Dr. Zhongwen Xu is a Principal Scientist at Tencent, where his research focuses on deep reinforcement learning and generative models. He earned his Ph.D. from the University of Technology Sydney under the supervision of Prof. Yi Yang. He received his Bachelor's degree from Zhejiang University in 2013, where he was advised by Prof. Yueting Zhuang and Prof. Fei Wu. Before joining Tencent, Dr. Xu served as a Principal Scientist at Sea AI Lab, an Adjunct Assistant Professor at the National University of Singapore, and a Senior Research Scientist at DeepMind.

Abstract

This talk explores how generative models, including large language models (LLMs) and video generation models, are transforming reinforcement learning (RL) in complex 3D game environments. We focus on two key advancements: First, we demonstrate how learned world simulator models, derived from environment dynamics, significantly reduce the data needed to train effective RL agents and facilitate generalization on unseen environments. Second, we introduce a novel LLM-driven approach that streamlines the development process, enabling the creation of agents capable of playing thousands of 3D games with unprecedented efficiency.

Improve Multi-step Reasoning for LLMs with Deliberate Planning

16:00-16:40

Chaojie Wang

About the Presenter

Dr. Chaojie Wang is currently working as Research Scientist in Skywork AI 2050, which focuses on accelerating the pace of realization of Artificial General Intelligence (AGI). Before that, Chaojie obtained Ph.d degree from Xidian University in 2021 and worked as Research Fellow in Nanyang Technological University until 2023. Chaojie has published more than 30 papers in top AI conference and journals, such as T-PAMI, NeurIPS, ICML etc, leading a research team of nearly 10 members focusing on generative models, large language models (LLM), and reinforcement learning from human feedback (RLHF) technologies.

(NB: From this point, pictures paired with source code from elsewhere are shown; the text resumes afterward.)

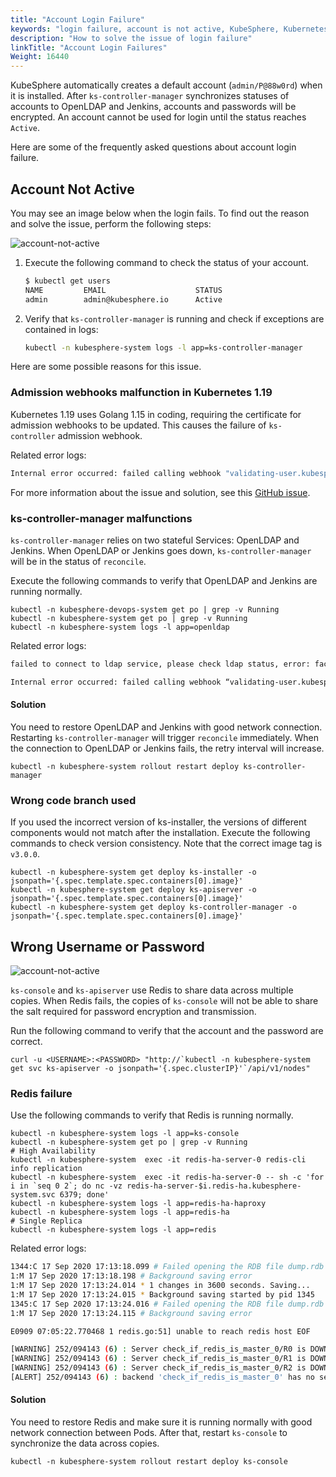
 ```yaml
---
title: "Account Login Failure"
keywords: "login failure, account is not active, KubeSphere, Kubernetes"
description: "How to solve the issue of login failure"
linkTitle: "Account Login Failures"
Weight: 16440
---
```


KubeSphere automatically creates a default account (`admin/P@88w0rd`) when it is installed. After `ks-controller-manager` synchronizes statuses of accounts to OpenLDAP and Jenkins, accounts and passwords will be encrypted. An account cannot be used for login until the status reaches `Active`.

Here are some of the frequently asked questions about account login failure.

## Account Not Active

You may see an image below when the login fails. To find out the reason and solve the issue, perform the following steps:

![account-not-active](/images/docs/faq/access-control-and-account-management/cannot-login/account-not-active.png)

1. Execute the following command to check the status of your account.

   ```bash
   $ kubectl get users
   NAME         EMAIL                    STATUS
   admin        admin@kubesphere.io      Active
   ```

2. Verify that `ks-controller-manager` is running and check if exceptions are contained in logs:

   ```bash
   kubectl -n kubesphere-system logs -l app=ks-controller-manager
   ```

Here are some possible reasons for this issue.

### Admission webhooks malfunction in Kubernetes 1.19

Kubernetes 1.19 uses Golang 1.15 in coding, requiring the certificate for admission webhooks to be updated. This causes the failure of `ks-controller` admission webhook.

Related error logs:

```bash
Internal error occurred: failed calling webhook "validating-user.kubesphere.io": Post "https://ks-controller-manager.kubesphere-system.svc:443/validate-email-iam-kubesphere-io-v1alpha2-user?timeout=30s": x509: certificate relies on legacy Common Name field, use SANs or temporarily enable Common Name matching with GODEBUG=x509ignoreCN=0
```

For more information about the issue and solution, see this [GitHub issue](https://github.com/kubesphere/kubesphere/issues/2928).

### ks-controller-manager malfunctions

`ks-controller-manager` relies on two stateful Services: OpenLDAP and Jenkins. When OpenLDAP or Jenkins goes down, `ks-controller-manager` will be in the status of `reconcile`.

Execute the following commands to verify that OpenLDAP and Jenkins are running normally. 

```
kubectl -n kubesphere-devops-system get po | grep -v Running
kubectl -n kubesphere-system get po | grep -v Running
kubectl -n kubesphere-system logs -l app=openldap
```

Related error logs:

```bash
failed to connect to ldap service, please check ldap status, error: factory is not able to fill the pool: LDAP Result Code 200 \"Network Error\": dial tcp: lookup openldap.kubesphere-system.svc on 169.254.25.10:53: no such host
```

```bash
Internal error occurred: failed calling webhook “validating-user.kubesphere.io”: Post https://ks-controller-manager.kubesphere-system.svc:443/validate-email-iam-kubesphere-io-v1alpha2-user?timeout=4s: context deadline exceeded
```

#### Solution

You need to restore OpenLDAP and Jenkins with good network connection. Restarting `ks-controller-manager` will trigger `reconcile` immediately. When the connection to OpenLDAP or Jenkins fails, the retry interval will increase.

```
kubectl -n kubesphere-system rollout restart deploy ks-controller-manager
```

### Wrong code branch used

If you used the incorrect version of ks-installer, the versions of different components would not match after the installation. Execute the following commands to check version consistency. Note that the correct image tag is `v3.0.0`.

```
kubectl -n kubesphere-system get deploy ks-installer -o jsonpath='{.spec.template.spec.containers[0].image}'
kubectl -n kubesphere-system get deploy ks-apiserver -o jsonpath='{.spec.template.spec.containers[0].image}'
kubectl -n kubesphere-system get deploy ks-controller-manager -o jsonpath='{.spec.template.spec.containers[0].image}'
```

## Wrong Username or Password

![account-not-active](/images/docs/faq/access-control-and-account-management/cannot-login/wrong-password.png)

`ks-console` and `ks-apiserver` use Redis to share data across multiple copies. When Redis fails, the copies of `ks-console` will not be able to share the salt required for password encryption and transmission.

Run the following command to verify that the account and the password are correct.

```
curl -u <USERNAME>:<PASSWORD> "http://`kubectl -n kubesphere-system get svc ks-apiserver -o jsonpath='{.spec.clusterIP}'`/api/v1/nodes"
```

### Redis failure

Use the following commands to verify that Redis is running normally.

```
kubectl -n kubesphere-system logs -l app=ks-console
kubectl -n kubesphere-system get po | grep -v Running
# High Availability
kubectl -n kubesphere-system  exec -it redis-ha-server-0 redis-cli info replication
kubectl -n kubesphere-system  exec -it redis-ha-server-0 -- sh -c 'for i in `seq 0 2`; do nc -vz redis-ha-server-$i.redis-ha.kubesphere-system.svc 6379; done'
kubectl -n kubesphere-system logs -l app=redis-ha-haproxy
kubectl -n kubesphere-system logs -l app=redis-ha
# Single Replica 
kubectl -n kubesphere-system logs -l app=redis
```

Related error logs:

```bash
1344:C 17 Sep 2020 17:13:18.099 # Failed opening the RDB file dump.rdb (in server root dir /data) for saving: Stale file handle
1:M 17 Sep 2020 17:13:18.198 # Background saving error
1:M 17 Sep 2020 17:13:24.014 * 1 changes in 3600 seconds. Saving...
1:M 17 Sep 2020 17:13:24.015 * Background saving started by pid 1345
1345:C 17 Sep 2020 17:13:24.016 # Failed opening the RDB file dump.rdb (in server root dir /data) for saving: Stale file handle
1:M 17 Sep 2020 17:13:24.115 # Background saving error
```

```bash
E0909 07:05:22.770468 1 redis.go:51] unable to reach redis host EOF
```

```bash
[WARNING] 252/094143 (6) : Server check_if_redis_is_master_0/R0 is DOWN, reason: Layer7 timeout, info: " at step 5 of tcp-check (expect string '10.223.2.232')", check duration: 1000ms. 2 active and 0 backup servers left. 0 sessions active, 0 requeued, 0 remaining in queue.
[WARNING] 252/094143 (6) : Server check_if_redis_is_master_0/R1 is DOWN, reason: Layer7 timeout, info: " at step 5 of tcp-check (expect string '10.223.2.232')", check duration: 1000ms. 1 active and 0 backup servers left. 0 sessions active, 0 requeued, 0 remaining in queue.
[WARNING] 252/094143 (6) : Server check_if_redis_is_master_0/R2 is DOWN, reason: Layer7 timeout, info: " at step 5 of tcp-check (expect string '10.223.2.232')", check duration: 1000ms. 0 active and 0 backup servers left. 0 sessions active, 0 requeued, 0 remaining in queue.
[ALERT] 252/094143 (6) : backend 'check_if_redis_is_master_0' has no server available!
```

#### Solution

You need to restore Redis and make sure it is running normally with good network connection between Pods. After that, restart `ks-console` to synchronize the data across copies.

```
kubectl -n kubesphere-system rollout restart deploy ks-console
```
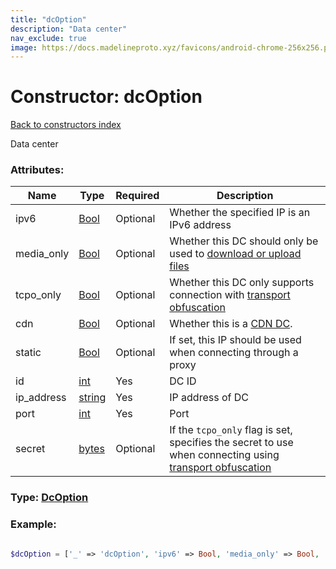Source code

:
 ```yaml
---
title: "dcOption"
description: "Data center"
nav_exclude: true
image: https://docs.madelineproto.xyz/favicons/android-chrome-256x256.png
---
```

# Constructor: dcOption  
[Back to constructors index](/API_docs/constructors/index.html)



Data center

### Attributes:

| Name     |    Type       | Required | Description |
|----------|---------------|----------|-------------|
|ipv6|[Bool](/API_docs/types/Bool.html) | Optional|Whether the specified IP is an IPv6 address|
|media\_only|[Bool](/API_docs/types/Bool.html) | Optional|Whether this DC should only be used to [download or upload files](https://core.telegram.org/api/files)|
|tcpo\_only|[Bool](/API_docs/types/Bool.html) | Optional|Whether this DC only supports connection with [transport obfuscation](https://core.telegram.org/mtproto/mtproto-transports#transport-obfuscation)|
|cdn|[Bool](/API_docs/types/Bool.html) | Optional|Whether this is a [CDN DC](https://core.telegram.org/cdn).|
|static|[Bool](/API_docs/types/Bool.html) | Optional|If set, this IP should be used when connecting through a proxy|
|id|[int](/API_docs/types/int.html) | Yes|DC ID|
|ip\_address|[string](/API_docs/types/string.html) | Yes|IP address of DC|
|port|[int](/API_docs/types/int.html) | Yes|Port|
|secret|[bytes](/API_docs/types/bytes.html) | Optional|If the `tcpo_only` flag is set, specifies the secret to use when connecting using [transport obfuscation](https://core.telegram.org/mtproto/mtproto-transports#transport-obfuscation)|



### Type: [DcOption](/API_docs/types/DcOption.html)


### Example:

```php

$dcOption = ['_' => 'dcOption', 'ipv6' => Bool, 'media_only' => Bool, 'tcpo_only' => Bool, 'cdn' => Bool, 'static' => Bool, 'id' => int, 'ip_address' => 'string', 'port' => int, 'secret' => 'bytes'];
```  
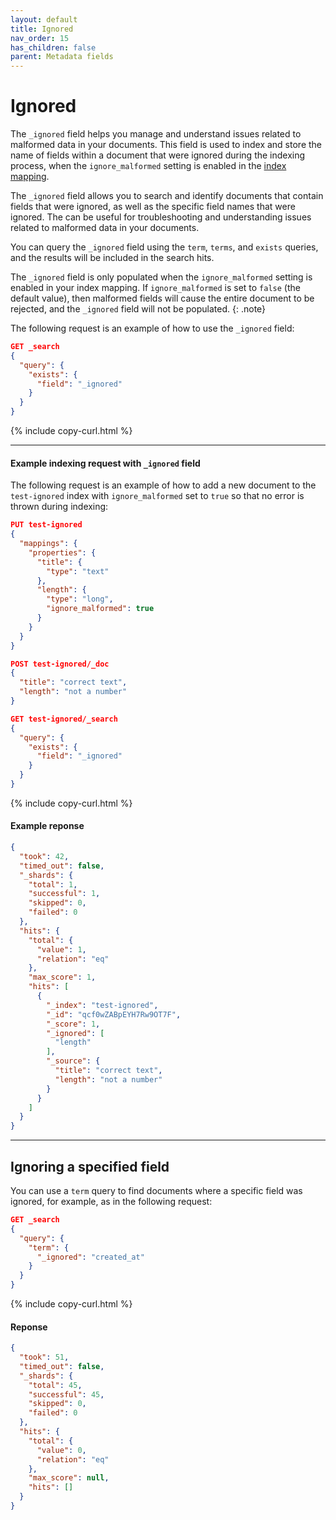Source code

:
 ```yaml
---
layout: default
title: Ignored
nav_order: 15
has_children: false
parent: Metadata fields
---
```


# Ignored

The `_ignored` field helps you manage and understand issues related to malformed data in your documents. This field is used to index and store the name of fields within a document that were ignored during the indexing process, when the `ignore_malformed` setting is enabled in the [index mapping]({{site.url}}{{site.baseurl}}/field-types/#mapping-example-usage). 

The `_ignored` field allows you to search and identify documents that contain fields that were ignored, as well as the specific field names that were ignored. The can be useful for troubleshooting and understanding issues related to malformed data in your documents. 

You can query the `_ignored` field using the `term`, `terms`, and `exists` queries, and the results will be included in the search hits.

The `_ignored` field is only populated when the `ignore_malformed` setting is enabled in your index mapping. If `ignore_malformed` is set to `false` (the default value), then malformed fields will cause the entire document to be rejected, and the `_ignored` field will not be populated.
{: .note}

The following request is an example of how to use the `_ignored` field:

```json
GET _search
{
  "query": {
    "exists": {
      "field": "_ignored"
    }
  }
}
```
{% include copy-curl.html %}

--- 

#### Example indexing request with `_ignored` field

The following request is an example of how to add a new document to the `test-ignored` index with `ignore_malformed` set to `true` so that no error is thrown during indexing: 

```json
PUT test-ignored
{
  "mappings": {
    "properties": {
      "title": {
        "type": "text"
      },
      "length": {
        "type": "long",
        "ignore_malformed": true
      }
    }
  }
}

POST test-ignored/_doc
{
  "title": "correct text",
  "length": "not a number"
}

GET test-ignored/_search
{
  "query": {
    "exists": {
      "field": "_ignored"
    }
  }
}
```
{% include copy-curl.html %}

#### Example reponse

```json
{
  "took": 42,
  "timed_out": false,
  "_shards": {
    "total": 1,
    "successful": 1,
    "skipped": 0,
    "failed": 0
  },
  "hits": {
    "total": {
      "value": 1,
      "relation": "eq"
    },
    "max_score": 1,
    "hits": [
      {
        "_index": "test-ignored",
        "_id": "qcf0wZABpEYH7Rw9OT7F",
        "_score": 1,
        "_ignored": [
          "length"
        ],
        "_source": {
          "title": "correct text",
          "length": "not a number"
        }
      }
    ]
  }
}
```

---

## Ignoring a specified field

You can use a `term` query to find documents where a specific field was ignored, for example, as in the following request:

```json
GET _search
{
  "query": {
    "term": {
      "_ignored": "created_at"
    }
  }
}
```
{% include copy-curl.html %}

#### Reponse 

```json
{
  "took": 51,
  "timed_out": false,
  "_shards": {
    "total": 45,
    "successful": 45,
    "skipped": 0,
    "failed": 0
  },
  "hits": {
    "total": {
      "value": 0,
      "relation": "eq"
    },
    "max_score": null,
    "hits": []
  }
}
```
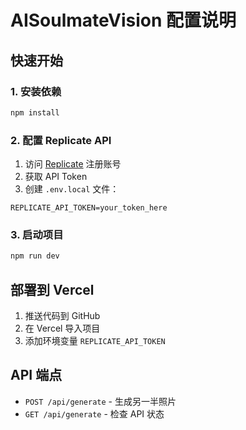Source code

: # AISoulmateVision 配置说明

## 快速开始

### 1. 安装依赖
```bash
npm install
```

### 2. 配置 Replicate API
1. 访问 [Replicate](https://replicate.com/) 注册账号
2. 获取 API Token
3. 创建 `.env.local` 文件：
```env
REPLICATE_API_TOKEN=your_token_here
```

### 3. 启动项目
```bash
npm run dev
```

## 部署到 Vercel
1. 推送代码到 GitHub
2. 在 Vercel 导入项目
3. 添加环境变量 `REPLICATE_API_TOKEN`

## API 端点
- `POST /api/generate` - 生成另一半照片
- `GET /api/generate` - 检查 API 状态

In 2021, as the first contributor, Chaojie won the championship of the L2RPN-2021 international competition, and is currently focused on the development and implementation of the Skywork’s supper app.

Abstract

Large Language Models (LLMs) trained on vast corpora of text data have demonstrated an impressive capability across various natural language tasks. However, the auto-regressive generation process makes LLMs prone to produce errors, hallucinations and inconsistent statements when performing multi-step reasoning, especially for solving mathematical problems and code generation. In this talk, we will focus on sharing our practical experiences in enhancing the multi-step reasoning capabilities of Skywork-o1 through cutting-edge alignment techniques, specifically Reinforcement Learning from Human Feedback (RLHF) and tree-search-based planning methods. Additionally, we will also discuss the opportunities and challenges that may be encountered in the future.